What is required →
Search the entries below for the word "color" and copy every line where it appears.

(Saved entries)
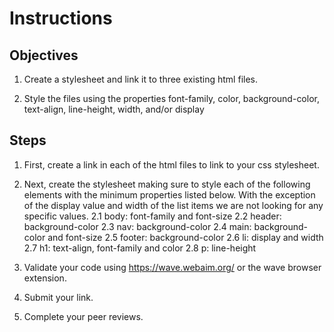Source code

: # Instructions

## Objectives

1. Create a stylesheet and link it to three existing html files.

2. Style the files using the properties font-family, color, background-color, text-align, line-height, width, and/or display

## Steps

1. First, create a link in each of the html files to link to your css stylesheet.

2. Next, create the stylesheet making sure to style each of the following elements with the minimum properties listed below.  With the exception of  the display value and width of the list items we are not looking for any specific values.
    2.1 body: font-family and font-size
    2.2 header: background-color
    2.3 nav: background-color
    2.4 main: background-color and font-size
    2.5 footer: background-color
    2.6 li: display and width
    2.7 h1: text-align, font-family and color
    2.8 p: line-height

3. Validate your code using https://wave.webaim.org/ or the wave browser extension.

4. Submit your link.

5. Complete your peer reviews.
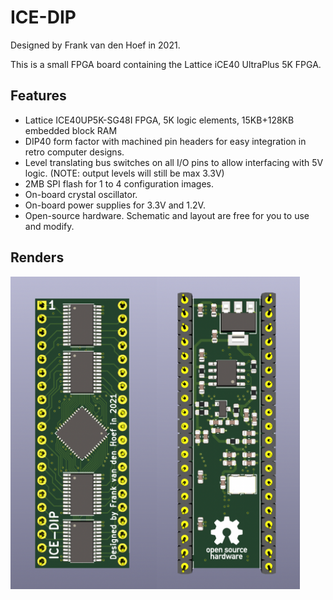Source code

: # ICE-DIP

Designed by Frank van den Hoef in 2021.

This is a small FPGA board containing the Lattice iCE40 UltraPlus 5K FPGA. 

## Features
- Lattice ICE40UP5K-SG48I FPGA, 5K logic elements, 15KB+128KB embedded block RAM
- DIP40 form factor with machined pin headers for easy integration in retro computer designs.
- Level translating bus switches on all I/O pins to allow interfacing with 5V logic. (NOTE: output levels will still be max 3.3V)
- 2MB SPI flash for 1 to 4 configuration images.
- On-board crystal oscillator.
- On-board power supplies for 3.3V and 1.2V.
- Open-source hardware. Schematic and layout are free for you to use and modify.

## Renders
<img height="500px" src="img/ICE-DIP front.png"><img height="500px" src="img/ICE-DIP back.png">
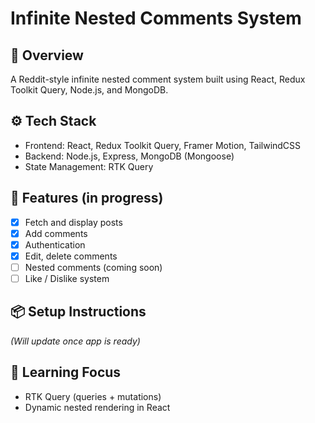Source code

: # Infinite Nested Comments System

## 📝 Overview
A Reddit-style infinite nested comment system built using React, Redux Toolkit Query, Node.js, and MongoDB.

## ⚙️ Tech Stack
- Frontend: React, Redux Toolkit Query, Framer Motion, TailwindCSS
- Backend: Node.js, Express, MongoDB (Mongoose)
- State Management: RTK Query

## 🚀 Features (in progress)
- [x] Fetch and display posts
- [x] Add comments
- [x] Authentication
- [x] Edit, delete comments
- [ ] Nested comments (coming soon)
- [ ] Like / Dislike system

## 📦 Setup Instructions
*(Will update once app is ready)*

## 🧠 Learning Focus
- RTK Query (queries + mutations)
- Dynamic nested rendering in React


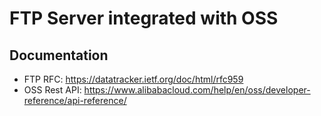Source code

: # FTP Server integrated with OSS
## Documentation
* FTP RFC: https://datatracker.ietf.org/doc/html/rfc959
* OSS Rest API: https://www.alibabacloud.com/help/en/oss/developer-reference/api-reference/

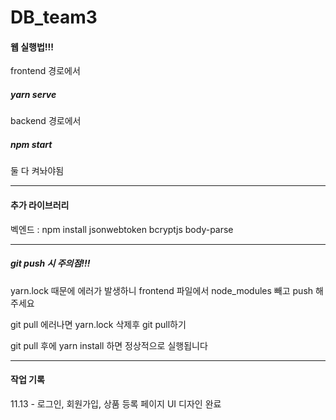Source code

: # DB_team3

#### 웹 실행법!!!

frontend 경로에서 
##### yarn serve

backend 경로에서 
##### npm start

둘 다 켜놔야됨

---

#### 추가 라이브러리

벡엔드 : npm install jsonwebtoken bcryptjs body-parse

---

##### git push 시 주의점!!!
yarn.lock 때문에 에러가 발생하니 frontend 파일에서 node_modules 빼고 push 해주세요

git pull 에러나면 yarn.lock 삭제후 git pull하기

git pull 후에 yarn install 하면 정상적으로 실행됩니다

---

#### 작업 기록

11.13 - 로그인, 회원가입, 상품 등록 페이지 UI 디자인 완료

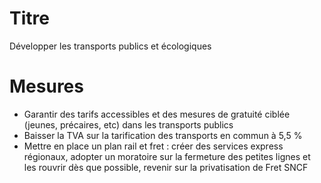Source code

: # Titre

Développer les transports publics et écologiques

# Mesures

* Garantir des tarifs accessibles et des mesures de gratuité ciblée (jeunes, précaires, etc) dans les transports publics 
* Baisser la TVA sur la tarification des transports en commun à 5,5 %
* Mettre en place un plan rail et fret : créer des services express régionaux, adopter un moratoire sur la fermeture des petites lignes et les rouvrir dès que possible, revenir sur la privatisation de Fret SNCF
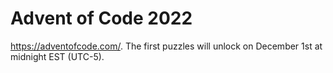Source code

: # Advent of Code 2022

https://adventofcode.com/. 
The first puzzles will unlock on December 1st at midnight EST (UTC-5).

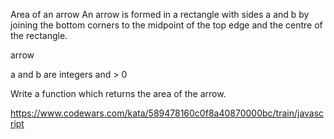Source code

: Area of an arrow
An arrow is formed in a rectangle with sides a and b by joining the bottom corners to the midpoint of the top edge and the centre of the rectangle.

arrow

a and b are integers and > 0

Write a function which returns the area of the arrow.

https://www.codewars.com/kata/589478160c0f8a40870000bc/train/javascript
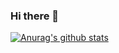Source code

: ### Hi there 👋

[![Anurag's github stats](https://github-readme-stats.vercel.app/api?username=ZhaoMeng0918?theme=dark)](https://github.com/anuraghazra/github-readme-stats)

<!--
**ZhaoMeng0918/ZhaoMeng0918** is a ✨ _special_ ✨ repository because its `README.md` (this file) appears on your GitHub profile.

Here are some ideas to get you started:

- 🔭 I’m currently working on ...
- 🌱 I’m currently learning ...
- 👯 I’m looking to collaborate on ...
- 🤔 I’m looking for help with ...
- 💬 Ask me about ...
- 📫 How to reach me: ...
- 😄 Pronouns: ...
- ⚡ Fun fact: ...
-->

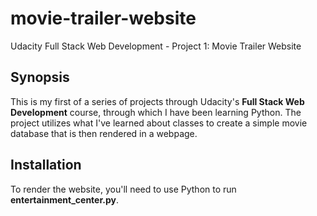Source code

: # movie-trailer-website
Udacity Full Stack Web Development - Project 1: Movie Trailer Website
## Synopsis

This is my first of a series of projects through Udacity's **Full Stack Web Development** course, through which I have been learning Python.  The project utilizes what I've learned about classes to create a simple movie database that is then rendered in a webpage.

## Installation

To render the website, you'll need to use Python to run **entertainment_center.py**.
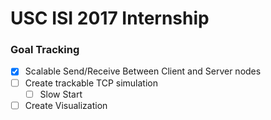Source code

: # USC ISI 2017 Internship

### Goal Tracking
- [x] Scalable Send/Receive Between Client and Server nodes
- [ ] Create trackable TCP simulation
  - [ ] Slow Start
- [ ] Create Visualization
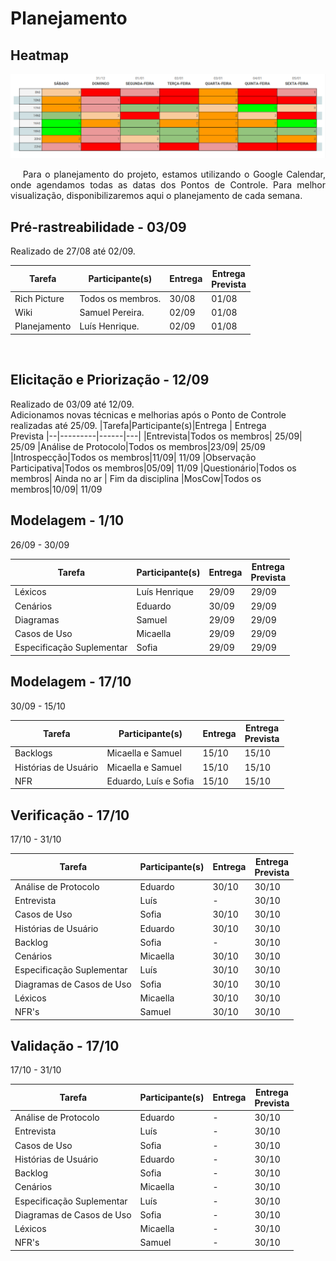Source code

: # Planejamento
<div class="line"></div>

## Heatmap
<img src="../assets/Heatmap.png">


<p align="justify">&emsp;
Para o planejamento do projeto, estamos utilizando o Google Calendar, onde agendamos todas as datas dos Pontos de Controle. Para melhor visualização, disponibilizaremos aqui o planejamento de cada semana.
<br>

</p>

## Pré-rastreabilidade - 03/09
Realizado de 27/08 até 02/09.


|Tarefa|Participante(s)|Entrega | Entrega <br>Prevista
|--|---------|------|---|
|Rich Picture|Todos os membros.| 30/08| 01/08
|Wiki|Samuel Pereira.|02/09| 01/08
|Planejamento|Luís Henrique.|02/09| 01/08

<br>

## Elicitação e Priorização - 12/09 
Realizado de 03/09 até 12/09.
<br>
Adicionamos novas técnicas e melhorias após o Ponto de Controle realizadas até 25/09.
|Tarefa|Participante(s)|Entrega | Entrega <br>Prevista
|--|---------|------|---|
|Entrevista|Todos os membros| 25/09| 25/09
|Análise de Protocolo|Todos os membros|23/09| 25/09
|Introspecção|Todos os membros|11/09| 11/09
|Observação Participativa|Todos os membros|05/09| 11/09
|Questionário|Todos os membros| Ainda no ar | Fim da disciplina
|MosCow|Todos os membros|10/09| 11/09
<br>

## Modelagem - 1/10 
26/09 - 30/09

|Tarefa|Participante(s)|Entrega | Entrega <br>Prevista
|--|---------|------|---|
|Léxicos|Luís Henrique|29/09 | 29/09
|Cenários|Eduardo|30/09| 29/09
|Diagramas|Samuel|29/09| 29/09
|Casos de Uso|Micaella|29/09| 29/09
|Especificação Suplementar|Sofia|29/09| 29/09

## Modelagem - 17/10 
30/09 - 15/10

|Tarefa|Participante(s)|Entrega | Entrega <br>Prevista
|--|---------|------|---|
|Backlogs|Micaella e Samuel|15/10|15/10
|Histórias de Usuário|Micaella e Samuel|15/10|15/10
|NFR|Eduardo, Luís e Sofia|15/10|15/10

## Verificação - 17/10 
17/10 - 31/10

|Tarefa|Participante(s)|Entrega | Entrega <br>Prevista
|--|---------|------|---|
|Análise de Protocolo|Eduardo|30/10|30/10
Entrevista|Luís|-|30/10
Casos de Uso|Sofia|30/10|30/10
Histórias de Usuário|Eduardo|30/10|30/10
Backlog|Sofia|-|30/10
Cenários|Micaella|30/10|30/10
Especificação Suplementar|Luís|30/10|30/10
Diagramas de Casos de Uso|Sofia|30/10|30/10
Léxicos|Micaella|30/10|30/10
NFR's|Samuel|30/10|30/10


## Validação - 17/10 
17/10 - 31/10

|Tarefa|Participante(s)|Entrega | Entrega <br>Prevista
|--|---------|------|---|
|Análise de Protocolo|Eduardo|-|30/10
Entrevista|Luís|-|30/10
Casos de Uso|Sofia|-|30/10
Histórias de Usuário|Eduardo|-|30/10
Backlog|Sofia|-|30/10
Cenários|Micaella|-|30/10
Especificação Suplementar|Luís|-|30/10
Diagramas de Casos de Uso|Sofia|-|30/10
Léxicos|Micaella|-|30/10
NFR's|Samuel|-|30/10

Answer section →
2. Style the files using the properties font-family, color, background-color, text-align, line-height, width, and/or display
    2.2 header: background-color
    2.3 nav: background-color
    2.4 main: background-color and font-size
    2.5 footer: background-color
    2.7 h1: text-align, font-family and color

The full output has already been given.